Билли: Потом мы отправились в отель. В номер сразу стали просачиваться девицы. Там для нас бар загрузили под завязку. И я выпил намного больше, чем следовало бы. В одной руке у меня был высокий коктейльный стакан, в другой – бутылка текилы. И я то и дело наливал себе новый стакан. Один за другим.
Помню, как Грэм сказал мне, что пора притормозить. Но во мне слишком много чего бушевало тогда. Я собирался стать отцом и уже сделался мужем, и Камилла осталась в Лос-Анджелесе, и мы только что дали ужаснейший концерт. К тому же наш альбом только успел выйти, и мы еще не знали, как его примут.
Текила все это во мне малость пригасила. Так что, когда Грэм посоветовал остановиться, я и не думал его слушать. А потом кто-то еще принес метаквалон, и я закинулся несколькими «колесами».

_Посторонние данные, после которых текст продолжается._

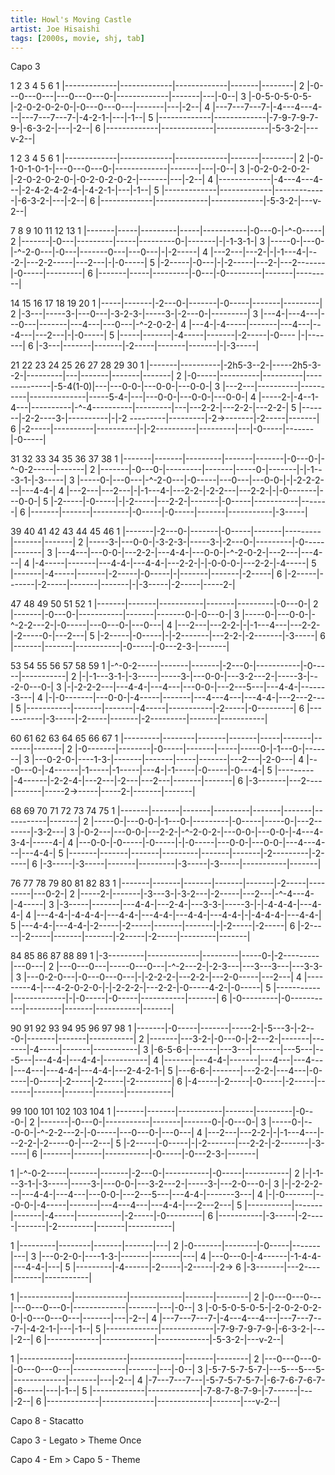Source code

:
 ```yaml
---
title: Howl's Moving Castle
artist: Joe Hisaishi
tags: [2000s, movie, shj, tab]
---
```


Capo 3
 
  1             2             3             4     5       6
1 |-------------|-------------|-------------|-------|--------|
2 |-0---0---0---|---0---0---0-|-------------|-------|---|-0--|
3 |-0-5-0-5-0-5-|-2-0-2-0-2-0-|-0---0---0---|-------|---|-2--|
4 |---7---7---7-|-4---4---4---|---7---7---7-|-4-2-1-|---|-1--|
5 |-------------|-------------|-7-9-7-9-7-9-|-6-3-2-|---|-2--|
6 |-------------|-------------|-------------|-5-3-2-|---v-2--|
 
  1             2             3             4     5       6
1 |-------------|-------------|-------------|-------|--------|
2 |-0-1-0-1-0-1-|---0---0---0-|-------------|-------|---|-0--|
3 |-0-2-0-2-0-2-|-2-0-2-0-2-0-|-0-2-0-2-0-2-|-------|---|-2--|
4 |-------------|-4---4---4---|-2-4-2-4-2-4-|-4-2-1-|---|-1--|
5 |-------------|-------------|-------------|-6-3-2-|---|-2--|
6 |-------------|-------------|-------------|-5-3-2-|---v-2--|
 
  7       8     9         10    11          12      13
1 |-------|-----|---------|-----|-----------|-0---0-|-^-0-----|
2 |-------|-0---|---------|-----|---------0-|-------|-|-1-3-1-|
3 |-----0-|---0-|-^-2-0---|-0---|-------0---|---0---|-|-2-----|
4 |---2---|---2-|-|-1---4-|---2-|---2-2-----|---2---|-|-0-----|
5 |-2-----|-0---|-|-2-----|---2-|---2-------|-0-----|---------|
6 |-------|-----|---------|-0---|-0---------|-------|---------|
 
  14    15      16      17      18      19      20
1 |-----|-------|-2---0-|-------|-0-----|-------|---------|
2 |-3---|-----3-|---0---|-3-2-3-|-----3-|-2---0-|---------|
3 |---4-|---4---|---0---|-------|---4---|---0---|-^-2-0-2-|
4 |---4-|-4-----|-------|---4---|---4---|---2---|-|-0-----|
5 |-----|-------|-4-----|-------|-2-----|-0---- |-|-------|
6 |-3---|-------|-------|-2-----|-------|-------|-|-3-----|
 
  21      22         23         24             25        26  27      28      29      30
1 |-------|----------|-2h5-3--2-|-----2h5-3--2-|---------|---|-------|-------|-------|
2 |-0-----|----------|----------|--------------|-5-4(1-0)|---|---0-0-|---0-0-|---0-0-|
3 |---2---|----------|----------|--------------|-----5-4-|---|---0-0-|---0-0-|---0-0-|
4 |-----2-|-4--1-4---|----------|-^-4----------|---------|---|---2-2-|---2-2-|---2-2-|
5 |-------|-2-2----3-|----------|-|-2 ---------|---------|-2->-------|-2-----|-------|
6 |-2-----|----------|----------|-|-2----------|---------|---|-0-----|-------|-0-----|
 
  31      32      33        34      35      36      37          38
1 |-------|-------|---------|-------|-------|-0---0-|-^-0-2-----|-------|
2 |-------|-0---0-|---------|-------|-----0-|-------|-|-1---3-1-|-3-----|
3 |-----0-|---0---|-^-2-0---|-0-----|---0---|---0-0-|-|-2-2-2---|---4-4-|
4 |---2---|---2---|-|-1---4-|---2-2-|-2-2---|---2-2-|-|-0-------|---0-0-|
5 |-2-----|-0-----|-|-2-----|---2-2-|-------|-0-----|-----------|-------|
6 |-------|-------|---------|-0-----|-0-----|-------|-----------|-3-----|
 
  39      40      41      42      43      44        45      46
1 |-------|-2---0-|-------|-0-----|-------|---------|-------|-------|
2 |-----3-|---0-0-|-3-2-3-|-----3-|-2---0-|---------|-0-----|-------|
3 |---4---|---0-0-|---2-2-|---4-4-|---0-0-|-^-2-0-2-|---2---|---4---|
4 |-4-----|-------|---4-4-|---4-4-|---2-2-|-|-0-0-0-|---2-2-|-4-----|
5 |-------|-4-----|-------|-2-----|-0-----|-|-------|-------|-2-----|
6 |-2-----|-------|-2-----|-------|-------|-|-3-----|-2-----|-----2-|
 
  47      48      49          50      51        52
1 |-------|-------|-----------|-------|---------|-0---0-|
2 |-------|-0---0-|-----------|-------|-------0-|-0---0-|
3 |-----0-|---0-0-|-^-2-2---2-|-0-----|---0---0-|---0---|
4 |---2---|---2-2-|-|-1---4---|---2-2-|-2-----0-|---2---|
5 |-2-----|-0-----|-|-2-------|---2-2-|-2-------|-3-----|
6 |-------|-------|-----------|-0-----|-0---2-3-|-------|
 
  53          54      55      56      57         58      59
1 |-^-0-2-----|-------|-------|-2---0-|-----------|-0-----|-----------|
2 |-|-1---3-1-|-3-----|-----3-|---0-0-|---3-2---2-|-----3-|---2-0---0-|
3 |-|-2-2-2---|---4-4-|---4---|---0-0-|---2---5---|---4-4-|-------3---|
4 |-|-0-------|---0-0-|-4-----|-------|---4---4---|---4-4-|---2---2---|
5 |-----------|-------|-------|-4-----|-----------|-2-----|-0---------|
6 |-----------|-3-----|-2-----|-------|-2---------|-------|-----------|
 
  60        61      62      63      64    65      66      67
1 |---------|--------|-------|-------|-----|-------|-------|-------|
2 |-0-------|--------|-0-----|-------|-----|-----0-|-1---0-|-------|
3 |---0-2-0-|----1-3-|-------|-------|-----|-------|---2---|-2-0---|
4 |---0---0-|-4------|-1-----|-1-----|---4-|-1-----|-0-----|-0---4-|
5 |---------|-4------|-2-2-4-|---2---|-2---|---2---|-------|-------|
6 |-3-------|---2----|-------|-----2->-----|-----2-|-------|-------|
 
  68      69      70      71        72      73      74          75
1 |-------|-------|-------|---------|-------|-------|-----------|-------|
2 |-----0-|---0-0-|-1---0-|---------|-0-----|-----0-|---2-------|-3-2---|
3 |-0-2---|---0-0-|---2-2-|-^-2-0-2-|---0-0-|---0-0-|-4---4-3-4-|-----4-|
4 |---0-0-|-0-----|-0-----|-|-0-----|---0-0-|---0-0-|---4---4---|---4-4-|
5 |-------|-------|-------|---------|-------|-------|-2---------|-2-----|
6 |-3-----|-3-----|-------|---------|-3-----|-3-----|-----------|-------|
 
  76      77      78      79      80      81      82        83
1 |-------|-------|-------|-------|-------|-2-----|---------|---0-2-|
2 |-----2-|-------|-3---3-|-3-2---|-2-----|---2---|-^-4---4-|-4-----|
3 |-3-----|-------|---4-4-|---2-4-|---3-3-|-----3-|-|-4-4-4-|---4-4-|
4 |---4-4-|-4-4-4-|---4-4-|---4-4-|---4-4-|---4-4-|-|-4-4-4-|---4-4-|
5 |---4-4-|---4-4-|-2-----|-2-----|-------|-------|-|-2-----|-2-----|
6 |-2-----|-2-----|-------|-------|-2-----|-2-----|---------|-------|
 
  84          85            86        87      88          89
1 |-3---------|-------------|---------|-----0-|-2---------|---0---|
2 |---0---0---|-----0---0---|-^-2---2-|-2-3---|---3---3---|---3-3-|
3 |---0-2-0---|-0---0---0---|-|-2-2-2-|---2-2-|---2-0-----|---2---|
4 |---------4-|---4-2-0-2-0-|-|-2-2-2-|---2-2-|-0-----4-2-|-0-----|
5 |-----------|-------------|-|-0-----|-0-----|-----------|-------|
6 |-0---------|-0-----------|---------|-------|-----------|-------|
 
  90      91      92      93      94      95      96      97      98
1 |-------|-0-----|-------|-----2-|-5---3-|-2---0-|-------|-------|-----------|
2 |-------|---3-2-|-0---0-|-2---2-|-------|-------|-4-----|-------|-----------|
3 |-6-5-6-|-------|---3---|-------|---5---|---5---|---4-4-|---4-4-|-----------|
4 |-------|---4-4-|-------|---4---|---4---|---4---|---4-4-|---4-4-|---2-4-2-1-|
5 |---6-6-|-------|---2-2-|---4---|-0-----|-0-----|-2-----|-2-----|-2---------|
6 |-4-----|-2-----|-0-----|-2-----|-------|-------|-------|-------|-----------|
 
  99      100     101         102     103        104
1 |-------|-------|-----------|-------|---------|-0---0-|
2 |-------|-0---0-|-----------|-------|-------0-|-0---0-|
3 |-----0-|---0-0-|-^-2-2---2-|-0-----|---0---0-|---0---|
4 |---2---|---2-2-|-|-1---4---|---2-2-|-2-----0-|---2---|
5 |-2-----|-0-----|-|-2-------|---2-2-|-2-------|-3-----|
6 |-------|-------|-----------|-0-----|-0---2-3-|-------|
 
 
1 |-^-0-2-----|-------|-------|-2---0-|-----------|-0-----|-----------|
2 |-|-1---3-1-|-3-----|-----3-|---0-0-|---3-2---2-|-----3-|---2-0---0-|
3 |-|-2-2-2---|---4-4-|---4---|---0-0-|---2---5---|---4-4-|-------3---|
4 |-|-0-------|---0-0-|-4-----|-------|---4---4---|---4-4-|---2---2---|
5 |-----------|-------|-------|-4-----|-----------|-2-----|-0---------|
6 |-----------|-3-----|-2-----|-------|-2---------|-------|-----------|
 
 
1 |---------|--------|-------|-------|---|
2 |-0-------|--------|-0-----|-------|---|
3 |---0-2-0-|----1-3-|-------|-------|---|
4 |---0---0-|-4------|-1-4-4-|---4-4-|---|
5 |---------|-4------|-2-----|-2-----|-2->
6 |-3-------|---2----|-------|-----------|
 
 
 
1 |-------------|-------------|-------------|-------|--------|
2 |-0---0---0---|---0---0---0-|-------------|-------|---|-0--|
3 |-0-5-0-5-0-5-|-2-0-2-0-2-0-|-0---0---0---|-------|---|-2--|
4 |---7---7---7-|-4---4---4---|---7---7---7-|-4-2-1-|---|-1--|
5 |-------------|-------------|-7-9-7-9-7-9-|-6-3-2-|---|-2--|
6 |-------------|-------------|-------------|-5-3-2-|---v-2--|
 
 
1 |-------------|-------------|-------------|-------|--------|
2 |---0---0---0-|-0---0---0---|-------------|-------|---|-0--|
3 |-5-7-5-7-5-7-|---5---5---5-|-------------|-------|---|-2--|
4 |-7---7---7---|-5-7-5-7-5-7-|-6-7-6-7-6-7-|-6-----|---|-1--|
5 |-------------|-------------|-7-8-7-8-7-9-|-7------|---|-2--|
6 |-------------|-------------|-------------|-------|---v-2--|
 
Capo 8 - Stacatto
 
Capo 3 - Legato > Theme Once
 
Capo 4 - Em > Capo 5 - Theme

Уоррен: У нас там в мотеле были смежные комнаты, и вот я пристроился в уголке одной из комнат с девчонкой. Клевая была штучка – у нее вместо юбки был намотан шарф. И тут вдруг она как подскочит – мол, где моя сестра? Я даже не знал, что она там с сестрой.
– Наверно, с Билли, – отозвался кто-то.
Билли: Где-то около трех-четырех часов утра я полностью вырубился. А когда пришел в себя, то оказался в ванной отеля… причем не один. [Долгая пауза. ] Там была… молоденькая блондинка, лежавшая прямо на мне… Мне очень неловко тебе это рассказывать, но это правда.
Как только я поднялся, меня жестоко вырвало.
Грэм: Поднявшись утром, я увидел, что Билли толчется на парковке, раскуривая сигарету. Он бродил туда-сюда, что-то бормоча себе под нос, и выглядел порядком обозленным. Я вышел к нему, и Билли сказал мне:
– Я облажался. Я просто все испортил.
Я уже знал, что произошло. Я, конечно же, пытался его остановить – но разве его остановишь!
– Просто больше так не делай, чел. Только и всего, – посоветовал я. – Просто не надо больше так делать.
– Ну да, – кивнул он.
Билли: Я позвонил Камилле – просто чтобы услышать ее голос. Понятно, я ни за что бы не смог рассказать ей о том, что сделал. Но себе я твердо сказал, что больше никогда подобного не натворю, и это мне казалось самым важным.
Камилла: Ты спрашиваешь меня, понимала ли я, что он будет мне неверен, – как будто такое можно знать наверняка. Как будто это так же однозначно, как черное и белое. Но это совсем не так. Сперва ты подозреваешь это, потом подозрения рассеиваются. А потом снова начинаешь подозревать. И говоришь уже себе, что просто сходишь с ума. А потом спрашиваешь сама себя: неужто эта супружеская верность и есть то, что для тебя ценнее всего?
Дай-ка объясню это иначе: я повидала множество браков, в которых каждый из супругов сохранял верность другому – но ни один не был счастлив.
Билли: В конце разговора Камилла сказала, что ей надо идти. И я ответил:
– Ладно, хорошо.
И, помнится, она сказала:
– Счастливо, милый. Мы тебя любим.
– Мы? – не понял я.
– Я и наше дитя.
Это было для меня просто… Кажется, я повесил трубку, даже толком не попрощавшись.
Карен: Я подружилась с Камиллой. И готова была убить Билли из-за того, что он ставил меня в такое положение: говорить Камилле правду о том, что он без нее творит, или лгать ей.
Билли: Постоянная выпивка, раскованные тусовки, секс с кем попало – все это одного поля ягоды.
Есть границы, которые никак не следует пересекать. Но вот однажды их пересекаешь. И внезапно тебе открывается крайне опасная информация: оказывается, ты можешь нарушить правила – и мир при этом ничуть не рухнет.
Вот была перед тобой изначально толстая, жирная, черная запретная линия – и ты сделал ее чуточку бледнее. И теперь всякий раз, когда ты пересекаешь ее снова, она становится все бледнее и бледнее, пока однажды не оглядишься вокруг себя и не скажешь: а ведь здесь, поди, была какая-то черта?
Грэм: Это уже вошло в привычный ритм: приезд в новый город, саундчек, концерт, пирушка, автобус. И чем лучше мы выступали, тем круче праздновали. Отели, девочки, выпивка. И так снова, и снова, и снова – по кругу. Отели, девочки, выпивка. Все мы так жили на гастролях. Но в особенности Билли.
Уоррен: Мы придумали тогда такое правило: у каждого из нас было по пять спичек. Так мы приглашали кого-то к себе на вечеринку после концерта. Если у кого-то была спичка, его впускали. Мы вольны были дать их кому угодно, любой девушке в толпе, что нам понравится. Хотя, разумеется, старались держаться подальше от психичек и разных извращенцев.